El proceso judicial, por su propia naturaleza, es adversarial. Sitúa a las partes en posiciones enfrentadas y traslada la decisión a un tercero. En muchos casos, esta dinámica no solo no reduce el conflicto, sino que puede intensificarlo y prolongarlo en el tiempo.

Frente a ello, los mecanismos de diálogo -siempre y cuando se desarrollen con rigor profesional- permiten a los progenitores asumir un papel activo en la construcción de soluciones, adaptadas a las necesidades reales de sus hijos. No se trata de sustituir al juez cuando su intervención es necesaria, sino de evitar que se convierta en la única vía desde el inicio.

Una aparente contradicción

Resulta llamativo que, al mismo tiempo que se cuestiona la exigencia de los MASC en el ámbito de familia, se reconozca que la práctica profesional ya incorpora, de forma generalizada, intentos de negociación previos al proceso judicial.

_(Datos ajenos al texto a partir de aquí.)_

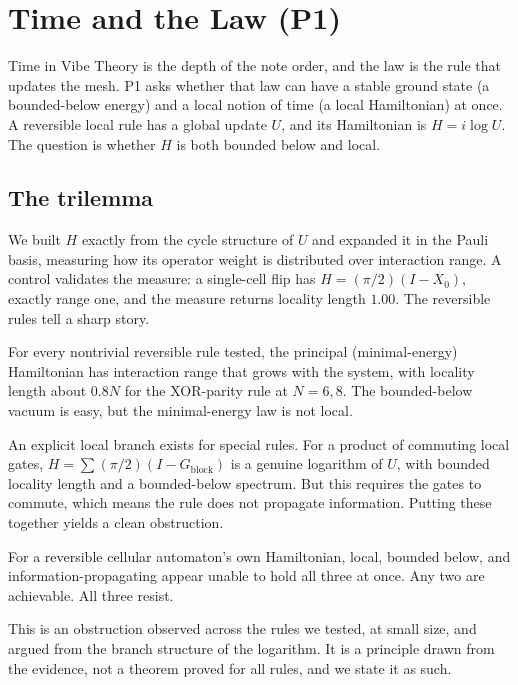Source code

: \section{Time and the Law (P1)}
\label{sec:law}

Time in Vibe Theory is the depth of the note order, and the law is the rule that updates the mesh. P1 asks whether that law can have a stable ground state (a bounded-below energy) and a local notion of time (a local Hamiltonian) at once. A reversible local rule has a global update $U$, and its Hamiltonian is $H = i \log U$. The question is whether $H$ is both bounded below and local.

\subsection{The trilemma}

We built $H$ exactly from the cycle structure of $U$ and expanded it in the Pauli basis, measuring how its operator weight is distributed over interaction range. A control validates the measure: a single-cell flip has $H = (\pi/2)(I - X_0)$, exactly range one, and the measure returns locality length $1.00$. The reversible rules tell a sharp story.

\begin{result}
For every nontrivial reversible rule tested, the principal (minimal-energy) Hamiltonian has interaction range that grows with the system, with locality length about $0.8N$ for the XOR-parity rule at $N = 6, 8$. The bounded-below vacuum is easy, but the minimal-energy law is not local.
\end{result}

An explicit local branch exists for special rules. For a product of commuting local gates, $H = \sum (\pi/2)(I - G_{\text{block}})$ is a genuine logarithm of $U$, with bounded locality length and a bounded-below spectrum. But this requires the gates to commute, which means the rule does not propagate information. Putting these together yields a clean obstruction.

\begin{principle}
For a reversible cellular automaton's own Hamiltonian, local, bounded below, and information-propagating appear unable to hold all three at once. Any two are achievable. All three resist.
\end{principle}

This is an obstruction observed across the rules we tested, at small size, and argued from the branch structure of the logarithm. It is a principle drawn from the evidence, not a theorem proved for all rules, and we state it as such.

Si el acuerdo forma parte de la cultura jurídica de este ámbito, la cuestión no debería centrarse en su supresión, sino en cómo dotarlo de mayor calidad, estructura y eficacia. El problema no es el diálogo, sino su posible utilización como formalidad vacía.

Más allá de la obligación

El verdadero valor de los MASC no reside en su carácter obligatorio, sino en su capacidad para ofrecer un espacio real de comunicación. Un espacio en el que las partes puedan pasar de posiciones rígidas a la identificación de intereses, y de la confrontación a la corresponsabilidad.

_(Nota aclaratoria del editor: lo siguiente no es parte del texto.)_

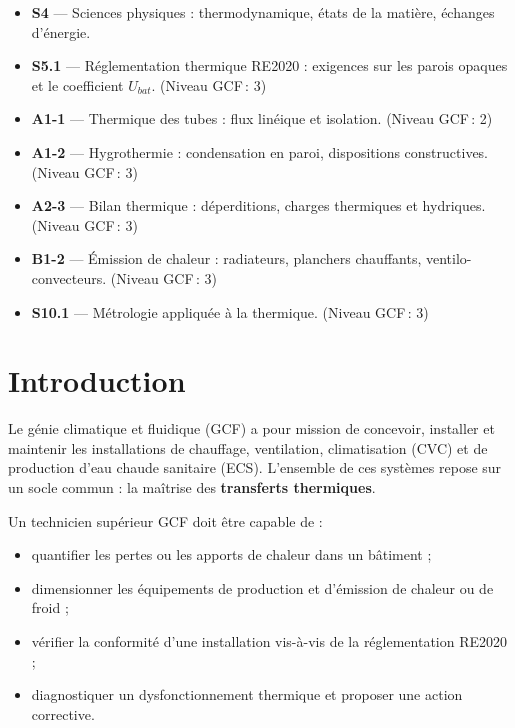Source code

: \begin{itemize}
  \item \textbf{S4} — Sciences physiques : thermodynamique, états de la matière, échanges
        d'énergie.
  \item \textbf{S5.1} — Réglementation thermique RE2020 : exigences sur les parois opaques
        et le coefficient \(U_{bat}\). (Niveau GCF\,: 3)
  \item \textbf{A1-1} — Thermique des tubes : flux linéique et isolation. (Niveau GCF\,: 2)
  \item \textbf{A1-2} — Hygrothermie : condensation en paroi, dispositions constructives.
        (Niveau GCF\,: 3)
  \item \textbf{A2-3} — Bilan thermique : déperditions, charges thermiques et hydriques.
        (Niveau GCF\,: 3)
  \item \textbf{B1-2} — Émission de chaleur : radiateurs, planchers chauffants,
        ventilo-convecteurs. (Niveau GCF\,: 3)
  \item \textbf{S10.1} — Métrologie appliquée à la thermique. (Niveau GCF\,: 3)
\end{itemize}

\section{Introduction}

Le génie climatique et fluidique (GCF) a pour mission de concevoir, installer et maintenir les
installations de chauffage, ventilation, climatisation (CVC) et de production d'eau chaude
sanitaire (ECS). L'ensemble de ces systèmes repose sur un socle commun : la maîtrise des
\textbf{transferts thermiques}.

Un technicien supérieur GCF doit être capable de :
\begin{itemize}
  \item quantifier les pertes ou les apports de chaleur dans un bâtiment ;
  \item dimensionner les équipements de production et d'émission de chaleur ou de froid ;
  \item vérifier la conformité d'une installation vis-à-vis de la réglementation RE2020 ;
  \item diagnostiquer un dysfonctionnement thermique et proposer une action corrective.
\end{itemize}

En el ámbito de familia, este enfoque adquiere una relevancia especial. Las decisiones que se adoptan no afectan únicamente a las partes, sino que inciden directamente en la vida cotidiana, el bienestar emocional y el desarrollo de los menores.

Por ello, reducir el debate a una cuestión de rapidez procesal puede resultar insuficiente, especialmente en un contexto de tribunales saturados, donde las medidas provisionales y los propios procedimientos se dilatan en el tiempo. En ocasiones, una solución aparentemente más rápida -que en la práctica ni siquiera lo es- no resulta la más adecuada ni la más sostenible a medio y largo plazo.

Nuestra conclusión

Plantear el debate en términos de “diálogo o intervención judicial inmediata” puede conducir a una falsa dicotomía. No se trata de elegir entre uno u otro, sino de identificar en qué casos y de qué manera cada vía puede ofrecer una mejor respuesta.

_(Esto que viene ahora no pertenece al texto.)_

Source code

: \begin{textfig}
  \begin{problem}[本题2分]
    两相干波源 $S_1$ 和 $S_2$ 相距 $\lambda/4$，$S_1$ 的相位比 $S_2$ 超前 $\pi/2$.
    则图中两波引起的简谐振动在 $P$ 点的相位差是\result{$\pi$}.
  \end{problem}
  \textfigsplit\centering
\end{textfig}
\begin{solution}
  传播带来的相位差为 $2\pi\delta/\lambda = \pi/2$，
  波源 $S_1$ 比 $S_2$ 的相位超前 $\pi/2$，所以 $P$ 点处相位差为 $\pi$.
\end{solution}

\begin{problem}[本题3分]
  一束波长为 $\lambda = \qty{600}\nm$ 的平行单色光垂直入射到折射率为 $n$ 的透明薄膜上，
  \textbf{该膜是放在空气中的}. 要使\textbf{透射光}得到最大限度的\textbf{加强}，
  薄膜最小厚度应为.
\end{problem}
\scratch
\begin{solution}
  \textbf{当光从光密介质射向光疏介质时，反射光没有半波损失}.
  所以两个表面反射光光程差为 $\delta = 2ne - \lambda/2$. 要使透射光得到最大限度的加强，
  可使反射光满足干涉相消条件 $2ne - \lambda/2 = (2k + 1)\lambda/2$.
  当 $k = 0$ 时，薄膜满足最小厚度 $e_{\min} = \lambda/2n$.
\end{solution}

Ahora bien, limitar o excluir los espacios de diálogo precisamente en los conflictos familiares con menores supone renunciar, en muchos supuestos, a soluciones más estables, más adaptadas y menos conflictivas.

Desde el Instituto Nexum, venimos defendiendo de forma constante la necesidad de impulsar una verdadera cultura del acuerdo, basada no en el cumplimiento formal de un requisito, sino en un trabajo riguroso, estructurado y profesional de gestión del conflicto. Apostamos por mecanismos de diálogo que se desarrollen con seriedad, con garantías y con intervención de profesionales cualificados, capaces de acompañar a las partes en la construcción de soluciones responsables.

La intervención judicial seguirá siendo imprescindible cuando el acuerdo no sea posible. Pero antes de llegar a ese punto, resulta necesario ofrecer (y utilizar de forma real) espacios de entendimiento que permitan a las partes asumir su responsabilidad, especialmente cuando están en juego los intereses de los menores.

Porque una justicia más eficiente no es solo la que resuelve antes, sino la que contribuye a resolver mejor.